## EXERCISE INSTRUCTIONS
Read the records below. Copy each line where the string "items" occurs.

## THE RECORDS
+ + + +

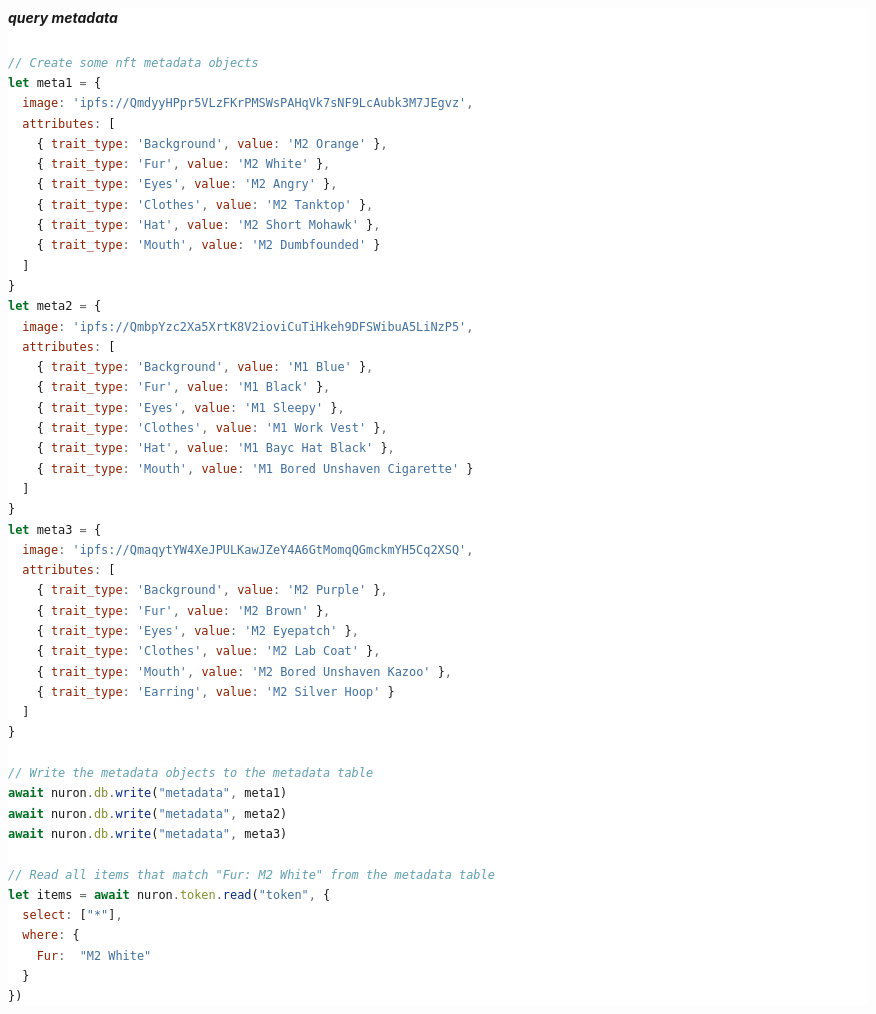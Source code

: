 ##### query metadata

```javascript
// Create some nft metadata objects
let meta1 = {
  image: 'ipfs://QmdyyHPpr5VLzFKrPMSWsPAHqVk7sNF9LcAubk3M7JEgvz',
  attributes: [
    { trait_type: 'Background', value: 'M2 Orange' },
    { trait_type: 'Fur', value: 'M2 White' },
    { trait_type: 'Eyes', value: 'M2 Angry' },
    { trait_type: 'Clothes', value: 'M2 Tanktop' },
    { trait_type: 'Hat', value: 'M2 Short Mohawk' },
    { trait_type: 'Mouth', value: 'M2 Dumbfounded' }
  ]  
}
let meta2 = {
  image: 'ipfs://QmbpYzc2Xa5XrtK8V2ioviCuTiHkeh9DFSWibuA5LiNzP5',
  attributes: [
    { trait_type: 'Background', value: 'M1 Blue' },
    { trait_type: 'Fur', value: 'M1 Black' },
    { trait_type: 'Eyes', value: 'M1 Sleepy' },
    { trait_type: 'Clothes', value: 'M1 Work Vest' },
    { trait_type: 'Hat', value: 'M1 Bayc Hat Black' },
    { trait_type: 'Mouth', value: 'M1 Bored Unshaven Cigarette' }
  ]
}
let meta3 = {
  image: 'ipfs://QmaqytYW4XeJPULKawJZeY4A6GtMomqQGmckmYH5Cq2XSQ',
  attributes: [
    { trait_type: 'Background', value: 'M2 Purple' },
    { trait_type: 'Fur', value: 'M2 Brown' },
    { trait_type: 'Eyes', value: 'M2 Eyepatch' },
    { trait_type: 'Clothes', value: 'M2 Lab Coat' },
    { trait_type: 'Mouth', value: 'M2 Bored Unshaven Kazoo' },
    { trait_type: 'Earring', value: 'M2 Silver Hoop' }
  ]
}

// Write the metadata objects to the metadata table
await nuron.db.write("metadata", meta1)
await nuron.db.write("metadata", meta2)
await nuron.db.write("metadata", meta3)

// Read all items that match "Fur: M2 White" from the metadata table
let items = await nuron.token.read("token", {
  select: ["*"],
  where: {
    Fur:  "M2 White"
  }
})
```
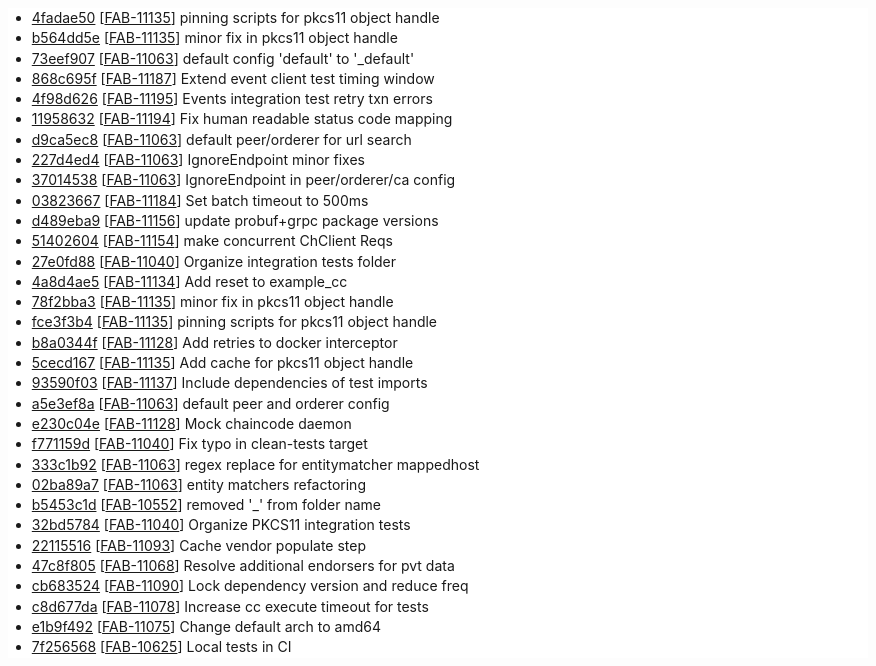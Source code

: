 * [4fadae50](https://github.com/hyperledger/fabric-sdk-go/commit/4fadae50) [[FAB-11135](https://jira.hyperledger.org/browse/FAB-11135)] pinning scripts for pkcs11 object handle
* [b564dd5e](https://github.com/hyperledger/fabric-sdk-go/commit/b564dd5e) [[FAB-11135](https://jira.hyperledger.org/browse/FAB-11135)] minor fix in pkcs11 object handle
* [73eef907](https://github.com/hyperledger/fabric-sdk-go/commit/73eef907) [[FAB-11063](https://jira.hyperledger.org/browse/FAB-11063)] default config 'default' to '_default'
* [868c695f](https://github.com/hyperledger/fabric-sdk-go/commit/868c695f) [[FAB-11187](https://jira.hyperledger.org/browse/FAB-11187)] Extend event client test timing window
* [4f98d626](https://github.com/hyperledger/fabric-sdk-go/commit/4f98d626) [[FAB-11195](https://jira.hyperledger.org/browse/FAB-11195)] Events integration test retry txn errors
* [11958632](https://github.com/hyperledger/fabric-sdk-go/commit/11958632) [[FAB-11194](https://jira.hyperledger.org/browse/FAB-11194)] Fix human readable status code mapping
* [d9ca5ec8](https://github.com/hyperledger/fabric-sdk-go/commit/d9ca5ec8) [[FAB-11063](https://jira.hyperledger.org/browse/FAB-11063)] default peer/orderer for url search
* [227d4ed4](https://github.com/hyperledger/fabric-sdk-go/commit/227d4ed4) [[FAB-11063](https://jira.hyperledger.org/browse/FAB-11063)] IgnoreEndpoint minor fixes
* [37014538](https://github.com/hyperledger/fabric-sdk-go/commit/37014538) [[FAB-11063](https://jira.hyperledger.org/browse/FAB-11063)] IgnoreEndpoint in peer/orderer/ca config
* [03823667](https://github.com/hyperledger/fabric-sdk-go/commit/03823667) [[FAB-11184](https://jira.hyperledger.org/browse/FAB-11184)] Set batch timeout to 500ms
* [d489eba9](https://github.com/hyperledger/fabric-sdk-go/commit/d489eba9) [[FAB-11156](https://jira.hyperledger.org/browse/FAB-11156)] update probuf+grpc package versions
* [51402604](https://github.com/hyperledger/fabric-sdk-go/commit/51402604) [[FAB-11154](https://jira.hyperledger.org/browse/FAB-11154)] make concurrent ChClient Reqs
* [27e0fd88](https://github.com/hyperledger/fabric-sdk-go/commit/27e0fd88) [[FAB-11040](https://jira.hyperledger.org/browse/FAB-11040)] Organize integration tests folder
* [4a8d4ae5](https://github.com/hyperledger/fabric-sdk-go/commit/4a8d4ae5) [[FAB-11134](https://jira.hyperledger.org/browse/FAB-11134)] Add reset to example_cc
* [78f2bba3](https://github.com/hyperledger/fabric-sdk-go/commit/78f2bba3) [[FAB-11135](https://jira.hyperledger.org/browse/FAB-11135)] minor fix in pkcs11 object handle
* [fce3f3b4](https://github.com/hyperledger/fabric-sdk-go/commit/fce3f3b4) [[FAB-11135](https://jira.hyperledger.org/browse/FAB-11135)] pinning scripts for pkcs11 object handle
* [b8a0344f](https://github.com/hyperledger/fabric-sdk-go/commit/b8a0344f) [[FAB-11128](https://jira.hyperledger.org/browse/FAB-11128)] Add retries to docker interceptor
* [5cecd167](https://github.com/hyperledger/fabric-sdk-go/commit/5cecd167) [[FAB-11135](https://jira.hyperledger.org/browse/FAB-11135)] Add cache for pkcs11 object handle
* [93590f03](https://github.com/hyperledger/fabric-sdk-go/commit/93590f03) [[FAB-11137](https://jira.hyperledger.org/browse/FAB-11137)] Include dependencies of test imports
* [a5e3ef8a](https://github.com/hyperledger/fabric-sdk-go/commit/a5e3ef8a) [[FAB-11063](https://jira.hyperledger.org/browse/FAB-11063)] default peer and orderer config
* [e230c04e](https://github.com/hyperledger/fabric-sdk-go/commit/e230c04e) [[FAB-11128](https://jira.hyperledger.org/browse/FAB-11128)] Mock chaincode daemon
* [f771159d](https://github.com/hyperledger/fabric-sdk-go/commit/f771159d) [[FAB-11040](https://jira.hyperledger.org/browse/FAB-11040)] Fix typo in clean-tests target
* [333c1b92](https://github.com/hyperledger/fabric-sdk-go/commit/333c1b92) [[FAB-11063](https://jira.hyperledger.org/browse/FAB-11063)] regex replace for entitymatcher mappedhost
* [02ba89a7](https://github.com/hyperledger/fabric-sdk-go/commit/02ba89a7) [[FAB-11063](https://jira.hyperledger.org/browse/FAB-11063)] entity matchers refactoring
* [b5453c1d](https://github.com/hyperledger/fabric-sdk-go/commit/b5453c1d) [[FAB-10552](https://jira.hyperledger.org/browse/FAB-10552)] removed '_' from folder name
* [32bd5784](https://github.com/hyperledger/fabric-sdk-go/commit/32bd5784) [[FAB-11040](https://jira.hyperledger.org/browse/FAB-11040)] Organize PKCS11 integration tests
* [22115516](https://github.com/hyperledger/fabric-sdk-go/commit/22115516) [[FAB-11093](https://jira.hyperledger.org/browse/FAB-11093)] Cache vendor populate step
* [47c8f805](https://github.com/hyperledger/fabric-sdk-go/commit/47c8f805) [[FAB-11068](https://jira.hyperledger.org/browse/FAB-11068)] Resolve additional endorsers for pvt data
* [cb683524](https://github.com/hyperledger/fabric-sdk-go/commit/cb683524) [[FAB-11090](https://jira.hyperledger.org/browse/FAB-11090)] Lock dependency version and reduce freq
* [c8d677da](https://github.com/hyperledger/fabric-sdk-go/commit/c8d677da) [[FAB-11078](https://jira.hyperledger.org/browse/FAB-11078)] Increase cc execute timeout for tests
* [e1b9f492](https://github.com/hyperledger/fabric-sdk-go/commit/e1b9f492) [[FAB-11075](https://jira.hyperledger.org/browse/FAB-11075)] Change default arch to amd64
* [7f256568](https://github.com/hyperledger/fabric-sdk-go/commit/7f256568) [[FAB-10625](https://jira.hyperledger.org/browse/FAB-10625)] Local tests in CI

+ + + +

## EXERCISE RESULT
// Read all items that match "Fur: M2 White" from the metadata table
let items = await nuron.token.read("token", {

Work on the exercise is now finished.